Could you write out all of the data again, word for word?

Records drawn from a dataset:
===

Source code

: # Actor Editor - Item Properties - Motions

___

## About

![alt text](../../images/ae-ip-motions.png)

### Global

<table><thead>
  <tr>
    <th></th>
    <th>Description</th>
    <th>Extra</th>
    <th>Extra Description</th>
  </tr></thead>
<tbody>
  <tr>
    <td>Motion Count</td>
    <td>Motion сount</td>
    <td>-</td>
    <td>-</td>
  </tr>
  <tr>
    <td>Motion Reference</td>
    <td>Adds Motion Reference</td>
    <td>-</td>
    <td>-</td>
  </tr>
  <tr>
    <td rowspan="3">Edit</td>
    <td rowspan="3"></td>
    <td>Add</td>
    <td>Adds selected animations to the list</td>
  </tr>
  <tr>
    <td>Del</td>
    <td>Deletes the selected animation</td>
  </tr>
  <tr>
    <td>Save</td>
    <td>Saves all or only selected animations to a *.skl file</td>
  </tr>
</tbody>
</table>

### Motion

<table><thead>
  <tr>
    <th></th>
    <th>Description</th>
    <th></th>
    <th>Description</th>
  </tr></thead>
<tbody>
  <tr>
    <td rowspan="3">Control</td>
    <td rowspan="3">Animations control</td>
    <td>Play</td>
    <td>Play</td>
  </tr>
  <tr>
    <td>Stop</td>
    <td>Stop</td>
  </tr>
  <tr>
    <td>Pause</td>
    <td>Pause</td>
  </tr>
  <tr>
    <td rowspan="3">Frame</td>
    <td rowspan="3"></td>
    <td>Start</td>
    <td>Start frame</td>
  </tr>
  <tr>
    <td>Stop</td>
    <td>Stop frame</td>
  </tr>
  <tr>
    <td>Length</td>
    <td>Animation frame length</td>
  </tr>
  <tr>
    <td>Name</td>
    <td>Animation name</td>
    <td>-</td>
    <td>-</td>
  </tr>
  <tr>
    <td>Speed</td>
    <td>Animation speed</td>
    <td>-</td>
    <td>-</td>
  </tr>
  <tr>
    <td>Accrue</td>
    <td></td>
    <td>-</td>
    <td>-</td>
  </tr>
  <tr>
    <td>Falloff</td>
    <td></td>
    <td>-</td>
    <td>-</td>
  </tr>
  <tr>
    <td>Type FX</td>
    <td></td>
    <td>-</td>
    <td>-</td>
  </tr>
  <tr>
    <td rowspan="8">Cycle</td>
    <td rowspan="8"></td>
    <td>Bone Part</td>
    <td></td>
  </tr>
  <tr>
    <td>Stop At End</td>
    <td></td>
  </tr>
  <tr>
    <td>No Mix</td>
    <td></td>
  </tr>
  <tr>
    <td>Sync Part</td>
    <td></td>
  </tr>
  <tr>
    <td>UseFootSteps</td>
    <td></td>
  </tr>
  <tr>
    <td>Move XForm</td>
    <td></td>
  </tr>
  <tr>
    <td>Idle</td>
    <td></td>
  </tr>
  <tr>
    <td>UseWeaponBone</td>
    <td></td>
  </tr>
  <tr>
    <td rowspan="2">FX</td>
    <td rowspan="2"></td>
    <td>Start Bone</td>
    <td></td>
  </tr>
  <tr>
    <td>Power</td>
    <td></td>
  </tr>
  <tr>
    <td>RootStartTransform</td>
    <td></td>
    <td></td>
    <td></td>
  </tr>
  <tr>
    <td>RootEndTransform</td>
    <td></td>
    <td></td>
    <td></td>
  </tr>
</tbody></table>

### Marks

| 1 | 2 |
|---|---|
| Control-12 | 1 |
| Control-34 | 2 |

===

=== WRITTEN RESPONSE ===
Source code

: # Actor Editor - Item Properties - Motions

___

## About

![alt text](../../images/ae-ip-motions.png)

### Global

<table><thead>
  <tr>
    <th></th>
    <th>Description</th>
    <th>Extra</th>
    <th>Extra Description</th>
  </tr></thead>
<tbody>
  <tr>
    <td>Motion Count</td>
    <td>Motion сount</td>
    <td>-</td>
    <td>-</td>
  </tr>
  <tr>
    <td>Motion Reference</td>
    <td>Adds Motion Reference</td>
    <td>-</td>
    <td>-</td>
  </tr>
  <tr>
    <td rowspan="3">Edit</td>
    <td rowspan="3"></td>
    <td>Add</td>
    <td>Adds selected animations to the list</td>
  </tr>
  <tr>
    <td>Del</td>
    <td>Deletes the selected animation</td>
  </tr>
  <tr>
    <td>Save</td>
    <td>Saves all or only selected animations to a *.skl file</td>
  </tr>
</tbody>
</table>

### Motion

<table><thead>
  <tr>
    <th></th>
    <th>Description</th>
    <th></th>
    <th>Description</th>
  </tr></thead>
<tbody>
  <tr>
    <td rowspan="3">Control</td>
    <td rowspan="3">Animations control</td>
    <td>Play</td>
    <td>Play</td>
  </tr>
  <tr>
    <td>Stop</td>
    <td>Stop</td>
  </tr>
  <tr>
    <td>Pause</td>
    <td>Pause</td>
  </tr>
  <tr>
    <td rowspan="3">Frame</td>
    <td rowspan="3"></td>
    <td>Start</td>
    <td>Start frame</td>
  </tr>
  <tr>
    <td>Stop</td>
    <td>Stop frame</td>
  </tr>
  <tr>
    <td>Length</td>
    <td>Animation frame length</td>
  </tr>
  <tr>
    <td>Name</td>
    <td>Animation name</td>
    <td>-</td>
    <td>-</td>
  </tr>
  <tr>
    <td>Speed</td>
    <td>Animation speed</td>
    <td>-</td>
    <td>-</td>
  </tr>
  <tr>
    <td>Accrue</td>
    <td></td>
    <td>-</td>
    <td>-</td>
  </tr>
  <tr>
    <td>Falloff</td>
    <td></td>
    <td>-</td>
    <td>-</td>
  </tr>
  <tr>
    <td>Type FX</td>
    <td></td>
    <td>-</td>
    <td>-</td>
  </tr>
  <tr>
    <td rowspan="8">Cycle</td>
    <td rowspan="8"></td>
    <td>Bone Part</td>
    <td></td>
  </tr>
  <tr>
    <td>Stop At End</td>
    <td></td>
  </tr>
  <tr>
    <td>No Mix</td>
    <td></td>
  </tr>
  <tr>
    <td>Sync Part</td>
    <td></td>
  </tr>
  <tr>
    <td>UseFootSteps</td>
    <td></td>
  </tr>
  <tr>
    <td>Move XForm</td>
    <td></td>
  </tr>
  <tr>
    <td>Idle</td>
    <td></td>
  </tr>
  <tr>
    <td>UseWeaponBone</td>
    <td></td>
  </tr>
  <tr>
    <td rowspan="2">FX</td>
    <td rowspan="2"></td>
    <td>Start Bone</td>
    <td></td>
  </tr>
  <tr>
    <td>Power</td>
    <td></td>
  </tr>
  <tr>
    <td>RootStartTransform</td>
    <td></td>
    <td></td>
    <td></td>
  </tr>
  <tr>
    <td>RootEndTransform</td>
    <td></td>
    <td></td>
    <td></td>
  </tr>
</tbody></table>

### Marks

| 1 | 2 |
|---|---|
| Control-12 | 1 |
| Control-34 | 2 |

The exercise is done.